Still, Nokia has clearly pushed Finland into the business spotlight, and contributed to the country’s second-place standing (after the US) this year in the World Economic Forum’s Global Competitiveness Report, and its frontrunner standing (before the US) in the Global Information Technology Report.
Now the world’s leading producer of mobile phones, ahead of players like Motorola, Nokia surged in the early 1990s by streamlining operations and divesting such peripherals as television manufacturing and IT products. In 1994, the company’s goal was to sell 500,000 units of its 2100 series mobile phone. Nokia sold 20 million. Since then, the company’s global expansion has hardly faltered.
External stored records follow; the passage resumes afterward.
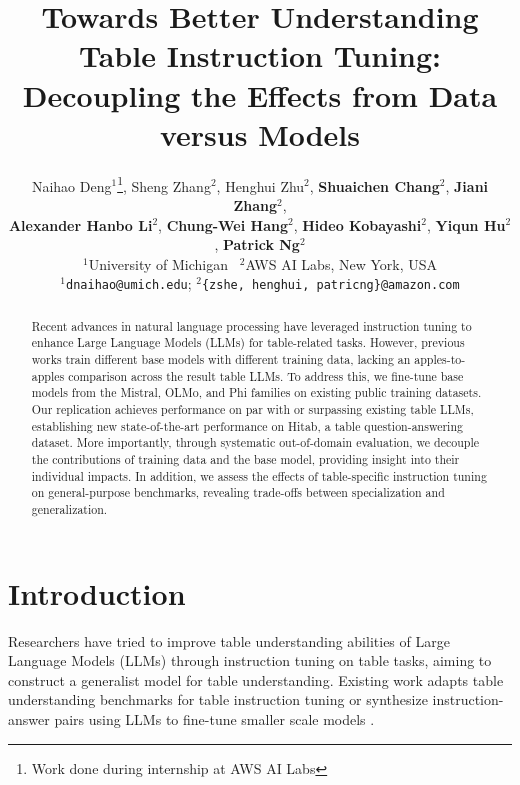 \documentclass[11pt]{article}
\title{Towards Better Understanding Table Instruction Tuning: Decoupling the Effects from Data versus Models}
\author{Naihao Deng$^{1}$\thanks{Work done during internship at AWS AI Labs}, Sheng Zhang$^{2}$, Henghui Zhu$^{2}$, \textbf{Shuaichen Chang}$^{2}$, \textbf{Jiani Zhang}$^{2}$,\\
\textbf{Alexander Hanbo Li}$^{2}$, \textbf{Chung-Wei Hang}$^{2}$, \textbf{Hideo Kobayashi}$^{2}$, \textbf{Yiqun Hu}$^{2}$, \textbf{Patrick Ng}$^{2}$ \\
$^{1}$University of Michigan \ $^{2}$AWS AI Labs, New York, USA\\
$^{1}$\texttt{dnaihao@umich.edu}; 
$^{2}$\texttt{\{zshe, henghui, patricng\}@amazon.com} \\
}
\newcommand{\dnaihao}[1]{\textcolor{blue}{[naihao: #1]}}
\newcommand{\patricng}[1]{\textcolor{teal}{[PN: #1]}}
\begin{document}
\maketitle

\begin{abstract}

Recent advances in natural language processing have leveraged instruction tuning to enhance Large Language Models (LLMs) for table-related tasks. 
However, previous works train different base models with different training data, lacking an apples-to-apples comparison across the result table LLMs. 
To address this, we fine-tune base models from the Mistral, OLMo, and Phi families on existing public training datasets. 
Our replication achieves performance on par with or surpassing existing table LLMs, establishing new state-of-the-art performance on Hitab, a table question-answering dataset.
More importantly, through systematic out-of-domain evaluation, we decouple the contributions of training data and the base model, providing insight into their individual impacts.
In addition, we assess the effects of table-specific instruction tuning on general-purpose benchmarks, revealing trade-offs between specialization and generalization.

\end{abstract}

\section{Introduction}
Researchers have tried to improve table understanding abilities of Large Language Models (LLMs) through instruction tuning on table tasks, aiming to construct a generalist model for table understanding.
Existing work adapts table understanding benchmarks for table instruction tuning \citep{zhang-etal-2024-tablellama, zheng2024multimodal} or synthesize instruction-answer pairs using LLMs to fine-tune smaller scale models \citep{li2023table, zhang2024tablellm, wu2024tablebenchcomprehensivecomplexbenchmark}.
\end{document}
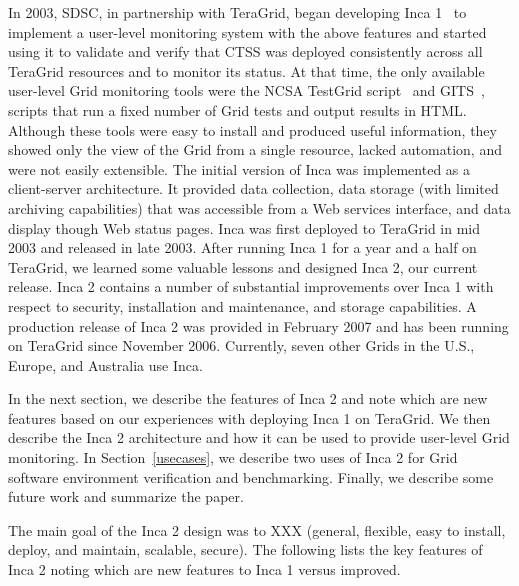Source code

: \documentclass[times,10pt,twocolumn]{article}
\begin{document}
In 2003, SDSC, in partnership with TeraGrid, began developing Inca
1~\cite{inca1} to implement a user-level monitoring system with the above
features and started using it to validate and
verify that CTSS was deployed consistently across all TeraGrid resources and
to monitor its status.  At that time, the only available user-level Grid
monitoring tools were the NCSA TestGrid script~\cite{ncsa-test} and
GITS~\cite{gits}, scripts that run a fixed number of Grid tests and output
results in HTML.  Although these tools were easy to install and produced
useful information, they showed only the view of the Grid from a single
resource, lacked automation, and were not easily extensible.  The initial
version of Inca was implemented as a client-server architecture.  It provided
data collection, data storage (with limited archiving capabilities) that was
accessible from a Web services interface, and data display though Web status
pages.  Inca was first deployed to TeraGrid in mid 2003 and released in late
2003. After running Inca 1 for a year and a half on TeraGrid, we learned some
valuable lessons and designed Inca 2, our current release.  Inca 2
contains a number of substantial improvements over Inca 1 with respect to
security, installation and maintenance, and storage capabilities.  A
production release of Inca 2 was provided in February 2007 and has been
running on TeraGrid since November 2006.  Currently, seven other Grids in the
U.S., Europe, and Australia use Inca.  

In the next section, we describe the features of Inca 2 and note which
are new features based on our experiences with deploying Inca 1 on TeraGrid.
We then describe the Inca 2 architecture and how it can be used to provide
user-level Grid monitoring.  In Section~\ref{usecases}, we describe two 
uses of Inca 2 for Grid software environment verification and benchmarking.  
Finally, we describe some future work and summarize the paper.

  
The main goal of the Inca 2 design was to XXX (general, flexible, easy to
install, deploy, and
maintain, scalable, secure).
The following lists the key features of Inca 2 noting which are new features
to Inca 1 versus improved.
\end{document}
Nokia expected to increase its worldwide market share to about 40% by the end of 2002; in 1999 this was 25%.
The country as a whole is following suit. According to the Economic Survey of Finland, Finnish growth held up well by OECD standards in 2002. Furthermore, GDP is expected to grow from 1.6% in 2002 to 3.2% in 2003 and to 3.8% in 2004, ahead of the European Union average.